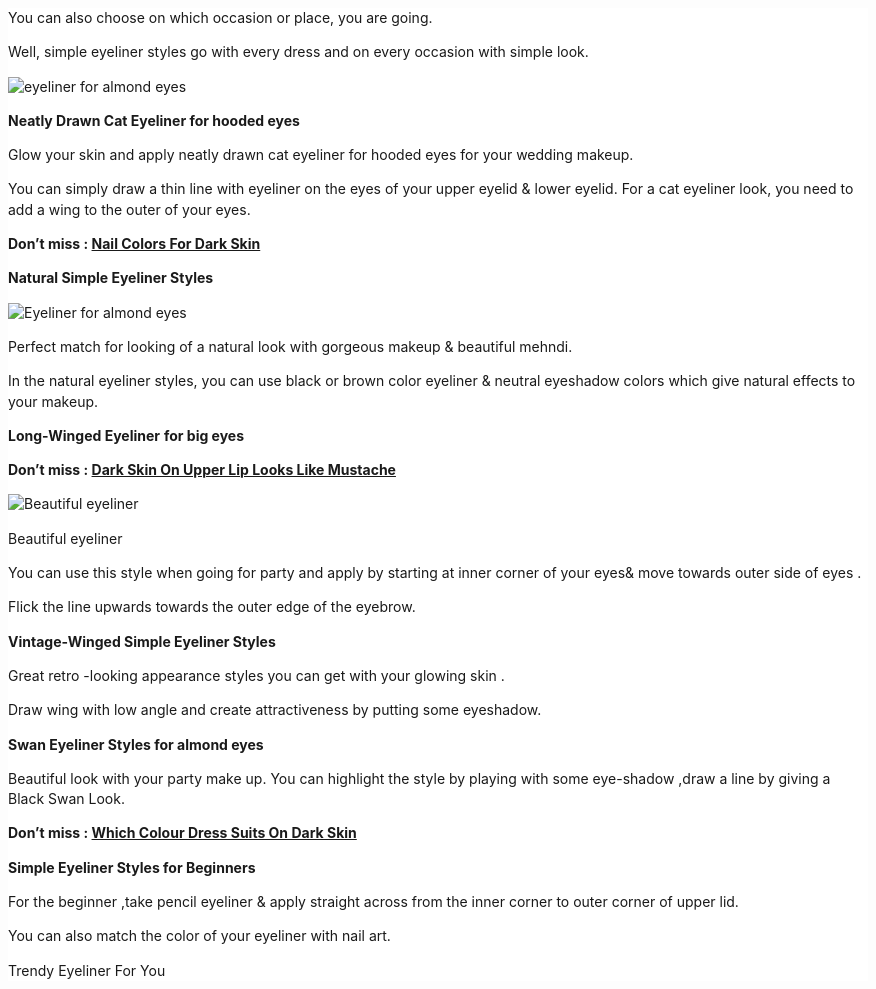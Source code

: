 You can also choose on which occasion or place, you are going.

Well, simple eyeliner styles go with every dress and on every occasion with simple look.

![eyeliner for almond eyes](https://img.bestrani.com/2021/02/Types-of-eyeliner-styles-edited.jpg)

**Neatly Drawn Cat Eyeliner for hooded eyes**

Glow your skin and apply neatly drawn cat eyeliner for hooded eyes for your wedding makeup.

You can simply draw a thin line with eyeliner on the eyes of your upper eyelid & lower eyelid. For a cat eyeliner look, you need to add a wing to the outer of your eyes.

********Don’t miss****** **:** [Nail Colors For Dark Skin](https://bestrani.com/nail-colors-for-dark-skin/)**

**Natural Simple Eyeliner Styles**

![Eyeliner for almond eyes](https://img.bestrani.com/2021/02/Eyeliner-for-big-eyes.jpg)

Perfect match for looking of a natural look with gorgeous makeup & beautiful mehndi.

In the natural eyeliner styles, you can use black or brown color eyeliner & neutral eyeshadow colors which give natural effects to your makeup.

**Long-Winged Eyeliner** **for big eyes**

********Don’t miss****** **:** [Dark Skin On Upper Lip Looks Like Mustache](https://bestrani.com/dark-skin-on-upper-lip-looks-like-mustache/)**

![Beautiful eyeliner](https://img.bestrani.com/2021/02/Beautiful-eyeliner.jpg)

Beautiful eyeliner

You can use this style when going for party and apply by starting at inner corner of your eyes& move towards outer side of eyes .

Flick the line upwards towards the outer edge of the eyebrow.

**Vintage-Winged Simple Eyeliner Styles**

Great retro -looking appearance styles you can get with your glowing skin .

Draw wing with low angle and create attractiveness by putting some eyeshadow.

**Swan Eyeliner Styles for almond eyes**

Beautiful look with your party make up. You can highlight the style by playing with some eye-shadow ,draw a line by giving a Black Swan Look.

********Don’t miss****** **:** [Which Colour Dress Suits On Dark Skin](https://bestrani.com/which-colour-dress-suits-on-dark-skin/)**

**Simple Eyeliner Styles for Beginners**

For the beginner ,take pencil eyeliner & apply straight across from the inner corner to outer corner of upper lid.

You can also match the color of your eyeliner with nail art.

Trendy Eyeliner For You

○ ○ ○ ○ ○

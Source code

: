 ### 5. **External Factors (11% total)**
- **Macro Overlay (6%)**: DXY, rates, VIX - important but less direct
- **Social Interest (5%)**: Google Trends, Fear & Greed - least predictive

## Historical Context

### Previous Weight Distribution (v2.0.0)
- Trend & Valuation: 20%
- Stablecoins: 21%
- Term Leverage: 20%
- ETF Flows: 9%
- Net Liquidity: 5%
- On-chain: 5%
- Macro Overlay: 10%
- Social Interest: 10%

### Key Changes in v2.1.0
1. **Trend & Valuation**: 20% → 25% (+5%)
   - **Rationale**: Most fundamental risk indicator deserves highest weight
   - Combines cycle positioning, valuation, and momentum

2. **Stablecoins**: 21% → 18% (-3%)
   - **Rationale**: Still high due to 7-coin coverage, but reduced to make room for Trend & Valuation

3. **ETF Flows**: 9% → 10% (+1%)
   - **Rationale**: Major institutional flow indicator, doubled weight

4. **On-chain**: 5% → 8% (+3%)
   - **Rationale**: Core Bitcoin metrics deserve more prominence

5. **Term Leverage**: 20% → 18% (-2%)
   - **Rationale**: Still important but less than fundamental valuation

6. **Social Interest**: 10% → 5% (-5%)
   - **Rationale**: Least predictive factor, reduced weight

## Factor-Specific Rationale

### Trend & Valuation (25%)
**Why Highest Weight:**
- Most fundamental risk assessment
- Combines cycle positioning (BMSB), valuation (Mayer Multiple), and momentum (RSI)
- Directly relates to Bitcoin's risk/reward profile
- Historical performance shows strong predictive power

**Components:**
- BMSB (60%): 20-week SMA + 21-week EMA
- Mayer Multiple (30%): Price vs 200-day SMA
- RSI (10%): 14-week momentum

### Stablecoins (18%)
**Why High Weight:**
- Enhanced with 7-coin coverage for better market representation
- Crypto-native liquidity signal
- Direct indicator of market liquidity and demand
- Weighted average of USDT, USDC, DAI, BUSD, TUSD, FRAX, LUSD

○ ○ ○ ○ ○

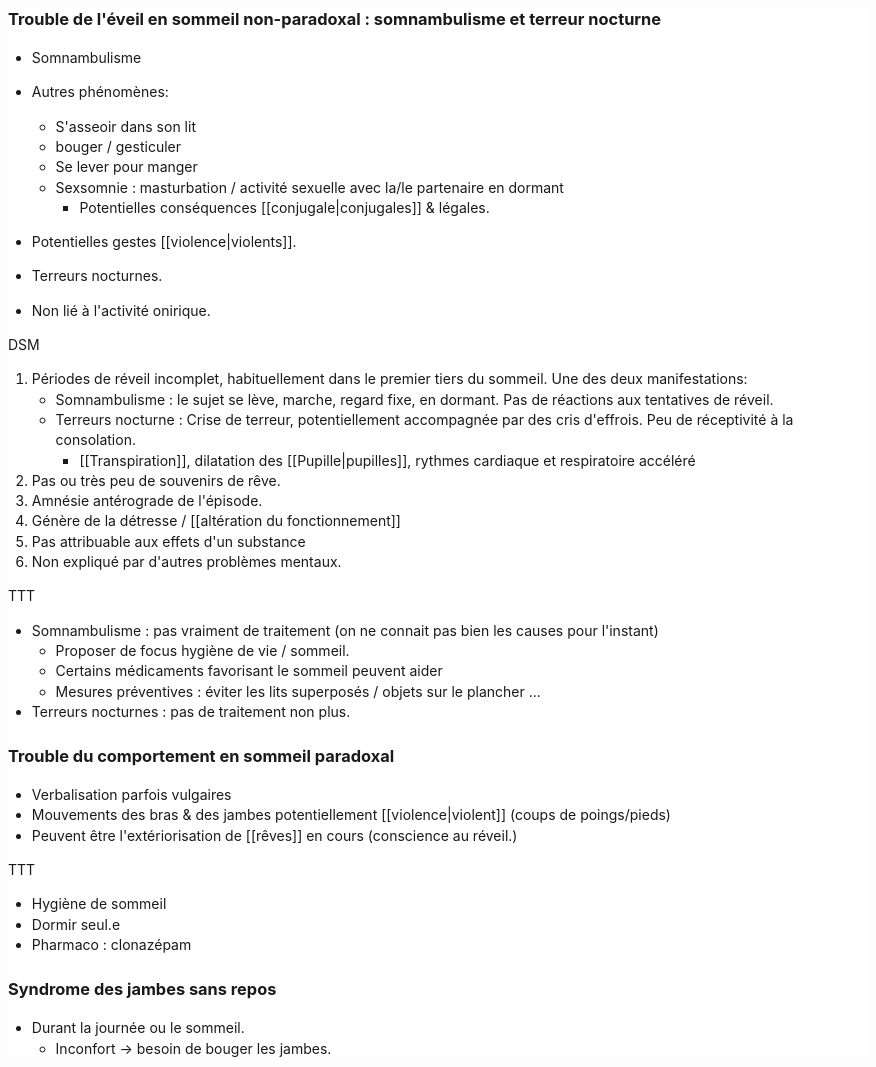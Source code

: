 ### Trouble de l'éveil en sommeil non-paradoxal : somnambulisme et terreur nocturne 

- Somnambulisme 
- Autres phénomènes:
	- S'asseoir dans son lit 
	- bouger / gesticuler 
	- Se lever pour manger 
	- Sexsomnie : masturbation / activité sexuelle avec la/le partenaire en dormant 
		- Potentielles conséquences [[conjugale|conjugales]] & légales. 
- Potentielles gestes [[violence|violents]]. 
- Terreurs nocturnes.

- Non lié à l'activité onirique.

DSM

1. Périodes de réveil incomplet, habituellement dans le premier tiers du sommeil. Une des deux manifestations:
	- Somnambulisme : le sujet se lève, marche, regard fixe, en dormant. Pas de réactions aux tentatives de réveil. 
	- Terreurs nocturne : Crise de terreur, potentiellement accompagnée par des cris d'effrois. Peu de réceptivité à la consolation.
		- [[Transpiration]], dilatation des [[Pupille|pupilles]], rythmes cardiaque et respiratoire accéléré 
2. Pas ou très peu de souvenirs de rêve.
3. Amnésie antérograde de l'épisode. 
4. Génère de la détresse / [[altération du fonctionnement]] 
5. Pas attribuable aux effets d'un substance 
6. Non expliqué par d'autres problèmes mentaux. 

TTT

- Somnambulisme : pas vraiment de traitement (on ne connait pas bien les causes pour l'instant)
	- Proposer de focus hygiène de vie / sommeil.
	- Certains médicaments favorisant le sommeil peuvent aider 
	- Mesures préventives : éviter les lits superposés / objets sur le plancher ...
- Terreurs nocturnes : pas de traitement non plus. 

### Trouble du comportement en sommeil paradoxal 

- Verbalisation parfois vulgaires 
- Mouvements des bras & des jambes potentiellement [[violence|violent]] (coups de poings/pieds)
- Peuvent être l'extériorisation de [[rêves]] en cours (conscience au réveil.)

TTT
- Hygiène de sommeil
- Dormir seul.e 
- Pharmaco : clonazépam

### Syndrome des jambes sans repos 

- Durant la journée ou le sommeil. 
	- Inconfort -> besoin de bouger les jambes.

○ ○ ○ ○ ○

### Task directions:
Repeat word for word the lines above that run from the line containing "- bouger / gesticuler" through the line containing "- Somnambulisme : le", both ends included, and nothing else.

### Answer space:
	- bouger / gesticuler 
	- Se lever pour manger 
	- Sexsomnie : masturbation / activité sexuelle avec la/le partenaire en dormant 
		- Potentielles conséquences [[conjugale|conjugales]] & légales. 
- Potentielles gestes [[violence|violents]]. 
- Terreurs nocturnes.

- Non lié à l'activité onirique.

DSM

1. Périodes de réveil incomplet, habituellement dans le premier tiers du sommeil. Une des deux manifestations:
	- Somnambulisme : le sujet se lève, marche, regard fixe, en dormant. Pas de réactions aux tentatives de réveil. 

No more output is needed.